● DATA
───
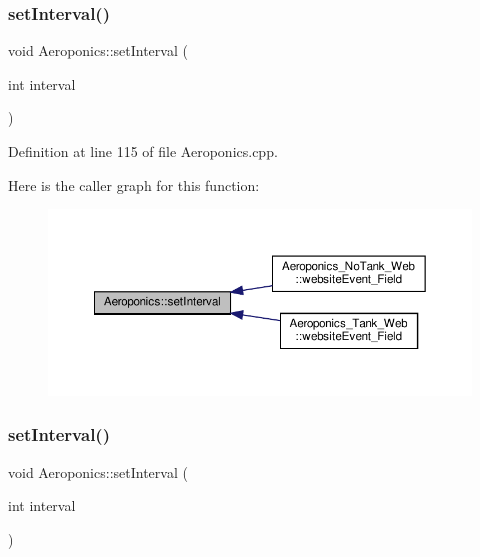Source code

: \mbox{\label{class_aeroponics_a769b673b25fad588fd2dc013f5a62132}} 
\subsubsection{\texorpdfstring{set\+Interval()}{setInterval()}\hspace{0.1cm}{\footnotesize\ttfamily [1/2]}}
{\footnotesize\ttfamily void Aeroponics\+::set\+Interval (\begin{DoxyParamCaption}\item[{int}]{interval }\end{DoxyParamCaption})\hspace{0.3cm}{\ttfamily [protected]}}



Definition at line 115 of file Aeroponics.\+cpp.

Here is the caller graph for this function\+:
\nopagebreak
\begin{figure}[H]
\begin{center}
\leavevmode
\includegraphics[width=350pt]{class_aeroponics_a769b673b25fad588fd2dc013f5a62132_icgraph}
\end{center}
\end{figure}
\mbox{\label{class_aeroponics_a769b673b25fad588fd2dc013f5a62132}} 
\subsubsection{\texorpdfstring{set\+Interval()}{setInterval()}\hspace{0.1cm}{\footnotesize\ttfamily [2/2]}}
{\footnotesize\ttfamily void Aeroponics\+::set\+Interval (\begin{DoxyParamCaption}\item[{int}]{interval }\end{DoxyParamCaption})\hspace{0.3cm}{\ttfamily [protected]}}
───
● INSTRUCTIONS TO FOLLOW
Using the records above, find and show each line with the string "setInterval".

● COMPLETED EXERCISE
\subsubsection{\texorpdfstring{set\+Interval()}{setInterval()}\hspace{0.1cm}{\footnotesize\ttfamily [1/2]}}
\subsubsection{\texorpdfstring{set\+Interval()}{setInterval()}\hspace{0.1cm}{\footnotesize\ttfamily [2/2]}}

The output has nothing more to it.